Herc Holdings Inc. (NYSE: HRI) has successfully completed its acquisition of H&E Equipment Services, Inc. (NasdaqGS: HEES) from The Vanguard Group, Inc., BlackRock, Inc. (NYSE: BLK), ClearBridge Investments, LLC, Macquarie Group Limited (ASX: MQG), American Century Investment Management Inc, and others. The acquisition was finalized on June 2, 2025, following a series of approvals and regulatory clearances.The acquisition was initially proposed on February 10, 2025, with a total consideration of $3.9 billion. Herc Holdings offered $78.75 in cash and 0.1287 shares of Herc common stock for each share of H&E, valued at $104.89 per share based on Herc's 10-day VWAP as of February 14, 2025. This offer represented a 14.0% premium to United Rentals' $92.00 per share cash-capped consideration [1].
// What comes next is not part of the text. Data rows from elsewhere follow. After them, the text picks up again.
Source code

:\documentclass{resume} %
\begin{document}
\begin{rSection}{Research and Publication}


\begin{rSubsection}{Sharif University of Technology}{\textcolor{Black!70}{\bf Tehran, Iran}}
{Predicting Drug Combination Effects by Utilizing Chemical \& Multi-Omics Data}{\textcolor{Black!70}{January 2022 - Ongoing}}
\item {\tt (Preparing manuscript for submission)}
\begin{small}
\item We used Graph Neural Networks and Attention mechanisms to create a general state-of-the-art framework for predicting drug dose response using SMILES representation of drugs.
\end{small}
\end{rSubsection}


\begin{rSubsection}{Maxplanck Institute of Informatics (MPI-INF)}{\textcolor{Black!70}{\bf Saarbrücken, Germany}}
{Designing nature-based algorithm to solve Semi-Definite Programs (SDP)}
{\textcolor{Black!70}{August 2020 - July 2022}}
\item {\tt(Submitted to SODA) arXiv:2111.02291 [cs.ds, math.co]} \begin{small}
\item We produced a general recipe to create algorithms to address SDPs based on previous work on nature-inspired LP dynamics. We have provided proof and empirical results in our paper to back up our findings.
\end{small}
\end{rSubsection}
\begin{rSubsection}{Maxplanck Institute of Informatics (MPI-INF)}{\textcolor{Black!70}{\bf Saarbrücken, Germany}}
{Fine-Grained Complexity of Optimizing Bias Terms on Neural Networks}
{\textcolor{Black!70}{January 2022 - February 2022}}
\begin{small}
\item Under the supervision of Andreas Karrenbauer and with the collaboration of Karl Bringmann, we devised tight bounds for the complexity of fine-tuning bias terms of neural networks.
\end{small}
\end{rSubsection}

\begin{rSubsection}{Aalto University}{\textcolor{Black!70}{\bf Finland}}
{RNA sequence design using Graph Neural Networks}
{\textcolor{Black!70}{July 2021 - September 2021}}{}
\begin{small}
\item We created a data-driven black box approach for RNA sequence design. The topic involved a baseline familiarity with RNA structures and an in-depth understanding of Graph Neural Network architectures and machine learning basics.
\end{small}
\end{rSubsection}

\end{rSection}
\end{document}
Herc Holdings secured $4.5 billion of fully committed financing, including a $1 billion draw under an upsized and extended $4 billion 5-Year ABL Revolving Credit Facility, a $750 million 7-Year Term Loan B, and $2,750 million New Unsecured Debt. The transaction was funded through a combination of these facilities [1].
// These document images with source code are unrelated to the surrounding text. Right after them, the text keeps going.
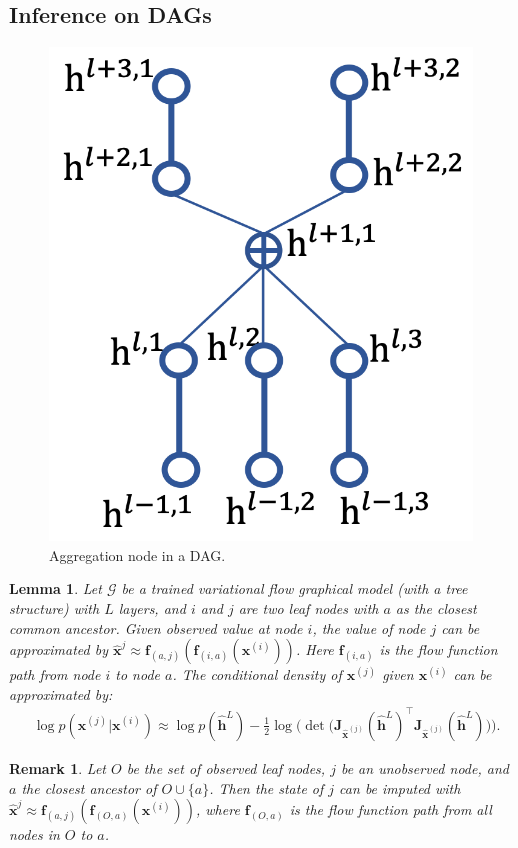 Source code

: \documentclass{article}
\newtheorem{lemma}{Lemma}
\newtheorem{remark}{Remark}
\begin{document}
\subsection{Inference on DAGs}
\begin{figure}[H]
\begin{center}
 \includegraphics[width=0.25\linewidth]{fig/dag_aggr.png}
\end{center}
\vspace{-0.2in}
\caption{ {\small  Aggregation node in a DAG.}}
\label{fig:dag_aggr}
\vspace{-0.15in}
\end{figure}


\begin{lemma}\label{lm:apprxapp}
Let $\mathcal{G}$ be a trained variational flow graphical model (with a tree structure) with $L$ layers, and $i$ and $j$ are two leaf nodes with $a$ as the closest common ancestor. Given observed value at node $i$, the value of node $j$ can be approximated by   $\widehat{\mathbf{x}}^{j} \approx  \mathbf{f}_{(a,j)}(\mathbf{f}_{(i, a)}(\mathbf{x}^{(i)}))$. Here $\mathbf{f}_{(i, a)}$ is the flow function path from node $i$ to node $a$. The conditional density of $\mathbf{x}^{(j)}$ given $\mathbf{x}^{(i)}$ can be approximated by: 
\begin{align} \label{eq:cond_llk}
& \log p(\mathbf{x}^{(j)} | \mathbf{x}^{(i)}) 
\approx  \log p(\widehat{\mathbf{h}}^L) -  \frac{1}{2} \log \big(\det \big(\mathbf{J}_{\widehat{\mathbf{x}}^{(j)}}(\widehat{\mathbf{h}}^L)^\top\mathbf{J}_{\widehat{\mathbf{x}}^{(j)}}(\widehat{\mathbf{h}}^L)\big) \big).
\end{align}%
\end{lemma}


\begin{remark}\label{rmk:apprx_mulapp}
Let $O$ be the set of observed leaf nodes, $j$ be an unobserved node, and $a$ the closest ancestor of $O \cup \{a\}$. 
Then the state of $j$ can be imputed with $\widehat{\mathbf{x}}^{j} \approx  \mathbf{f}_{(a,j)}(\mathbf{f}_{(O, a)}(\mathbf{x}^{(i)}))$, where $\mathbf{f}_{(O, a)}$ is the flow function path from all nodes in $O$ to $a$.
\end{remark}
\end{document}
Upon completion, H&E shareholders will own approximately 14.1% of the combined company. The acquisition is expected to generate $300 million of EBITDA synergies by the end of year three following close, along with an anticipated improved valuation multiple for the combined company [1].
The transaction was subject to the expiration of any waiting periods under the Hart-Scott-Rodino Antitrust Improvements Act of 1976 and the Form S-4 in connection with the issuance of shares in the Merger. The proposed transaction was not subject to a financing condition [1].
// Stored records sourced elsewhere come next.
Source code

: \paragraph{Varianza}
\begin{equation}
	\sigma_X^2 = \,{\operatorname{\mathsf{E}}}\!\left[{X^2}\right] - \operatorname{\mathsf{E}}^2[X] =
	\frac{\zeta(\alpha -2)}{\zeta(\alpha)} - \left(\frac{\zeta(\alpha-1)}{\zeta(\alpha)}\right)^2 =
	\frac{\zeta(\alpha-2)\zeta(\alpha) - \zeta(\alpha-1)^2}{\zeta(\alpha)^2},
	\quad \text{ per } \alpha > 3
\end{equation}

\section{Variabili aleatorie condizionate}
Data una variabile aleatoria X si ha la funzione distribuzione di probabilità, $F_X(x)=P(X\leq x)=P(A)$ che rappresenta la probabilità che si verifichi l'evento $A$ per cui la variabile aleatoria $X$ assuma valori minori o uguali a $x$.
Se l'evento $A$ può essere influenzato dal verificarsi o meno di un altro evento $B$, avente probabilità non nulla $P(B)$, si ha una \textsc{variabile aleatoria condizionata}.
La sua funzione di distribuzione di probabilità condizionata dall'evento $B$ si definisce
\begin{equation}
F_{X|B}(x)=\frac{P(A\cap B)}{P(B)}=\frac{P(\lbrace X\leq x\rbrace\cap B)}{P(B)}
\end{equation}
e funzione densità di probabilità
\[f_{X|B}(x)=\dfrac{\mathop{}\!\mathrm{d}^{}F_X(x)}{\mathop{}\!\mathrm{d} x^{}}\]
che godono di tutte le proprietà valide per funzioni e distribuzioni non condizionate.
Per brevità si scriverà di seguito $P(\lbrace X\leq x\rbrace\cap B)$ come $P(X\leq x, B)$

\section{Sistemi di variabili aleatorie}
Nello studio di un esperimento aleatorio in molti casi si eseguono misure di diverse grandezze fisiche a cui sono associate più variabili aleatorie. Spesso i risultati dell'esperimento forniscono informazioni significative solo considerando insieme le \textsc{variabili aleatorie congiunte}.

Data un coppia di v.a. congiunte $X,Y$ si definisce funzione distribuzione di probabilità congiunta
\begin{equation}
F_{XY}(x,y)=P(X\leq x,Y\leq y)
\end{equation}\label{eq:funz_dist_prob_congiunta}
Herc Holdings Inc. has extended its tender offer to acquire all of the outstanding shares of H&E common stock until May 29, 2025. A total of 25,369,090 H&E shares were validly tendered and not validly withdrawn in the offer, representing approximately 70.99% of the outstanding H&E shares [1].
Guggenheim Securities, LLC served as the lead financial advisor to Herc, while Crédit Agricole Securities (USA) Inc. acted as the co-financial advisor. Credit Agricole Corporate and Investment Bank served as the lead financing bank. Simpson Thacher & Bartlett LLP acted as legal advisors, and Joele Frank, Wilkinson Brimmer Katcher served as the strategic communications advisor [1].
The acquisition of H&E Equipment Services, Inc. is expected to enhance Herc Holdings' market position and operational efficiency. The integration of H&E's services is anticipated to drive growth and profitability for the combined entity.